Let $(M, g)$ be a Riemannian Manifold of dimension $d$, $g$ naturally gives rise to an invariant volume form $V_M \in \Omega^d(M)$.

Let $\Sigma$ be a smooth embedded submanifold of dimension $d-1$ in $M$. One can pull back the metric $g$ by the embedding map and construct am invariant volume form $V_\Sigma \in \Omega^{d-1}(\Sigma)$.

Question: Is it true that

\begin{equation} V_\Sigma = i_nV_M \end{equation}

where $n|_p$ is the unit normal with respect to $g$ at $p \in \Sigma$.

Comments:

  • I think it is well known (and easy to check) that the above equation is true for surfaces in $\mathbb R^3$, but I am not sure if it holds in general.

  • If not true, is there a general equation of this type where one can express the "induced volume element" in terms of the global volume element, without explicit reference to the metric?

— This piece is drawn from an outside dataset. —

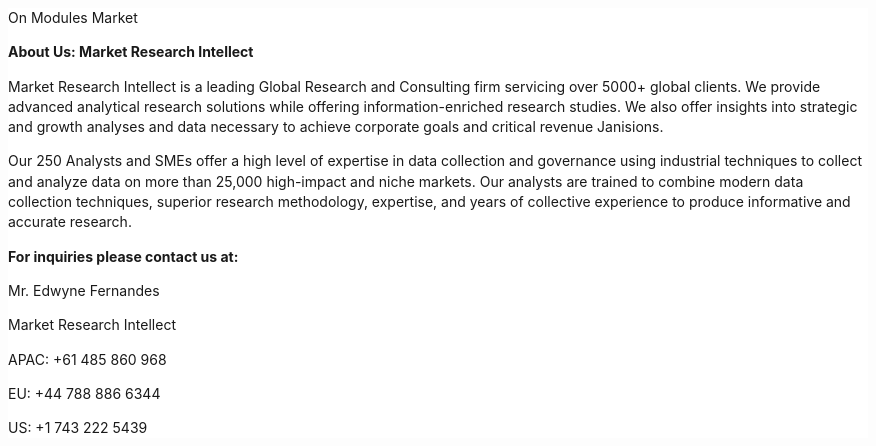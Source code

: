 On Modules Market</a></span></p><p><strong><span class="font-[700]">About Us: Market Research Intellect</span></strong></p><p><span class="">Market Research Intellect is a leading Global Research and Consulting firm servicing over 5000+ global clients. We provide advanced analytical research solutions while offering information-enriched research studies.&nbsp;</span>We also offer insights into strategic and growth analyses and data necessary to achieve corporate goals and critical revenue Janisions.</p><p><span class="">Our 250 Analysts and SMEs offer a high level of expertise in data collection and governance using industrial techniques to collect and analyze data on more than 25,000 high-impact and niche markets. Our analysts are trained to combine modern data collection techniques, superior research methodology, expertise, and years of collective experience to produce informative and accurate research.</span></p><p><strong>For inquiries please contact us at:</strong></p><p>Mr. Edwyne Fernandes</p><p>Market Research Intellect</p><p>APAC: +61 485 860 968</p><p>EU: +44 788 886 6344</p><p>US: +1 743 222 5439</p>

Think back to what the Riemannian volume form is. It's a form that, when fed an oriented orthonormal frame, spits out 1. (Of course every manifold here is oriented.)

What are the oriented orthonormal frames on $\Sigma \subset M$, where $\Sigma$ is a (Riemannian) submanifold? Because it's a Riemannian submanifold, if $(x_1, \dots, x_{d-1})$ is an oriented orthonormal frame of $T_p \Sigma$, it's also orthonormal in $T_p M$ - we're just missing one vector. By definition, $n$ is normal to all of these, and (modulo orientation conventions), $(n, x_1, \dots, x_{d-1})$ is an oriented orthonormal frame of $T_p M$. Therefore $$i_nV_\Sigma(x_1, \dots, x_{d-1}) = V_M(n, x_1, \dots, x_{d-1}) = 1,$$ so that $i_nV_\Sigma$ does exactly as a volume form should.

You cannot refer to the induced volume form without at least having chosen a nonvanishing normal field. The Riemannian metric gives you a Riemannian structure on the normal bundle of $\Sigma$, which is what you need to define the induced volume form on $\Sigma$.